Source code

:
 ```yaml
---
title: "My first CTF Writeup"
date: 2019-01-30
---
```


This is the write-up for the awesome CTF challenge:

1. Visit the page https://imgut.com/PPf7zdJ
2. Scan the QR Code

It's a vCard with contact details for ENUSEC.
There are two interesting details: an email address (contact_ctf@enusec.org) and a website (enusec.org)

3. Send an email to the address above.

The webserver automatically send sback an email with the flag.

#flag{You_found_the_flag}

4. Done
=======
§ **Work required**
Go over the listing above and copy out each line that includes "details".

§ **Result of this task**
It's a vCard with contact details for ENUSEC.
There are two interesting details: an email address (contact_ctf@enusec.org) and a website (enusec.org)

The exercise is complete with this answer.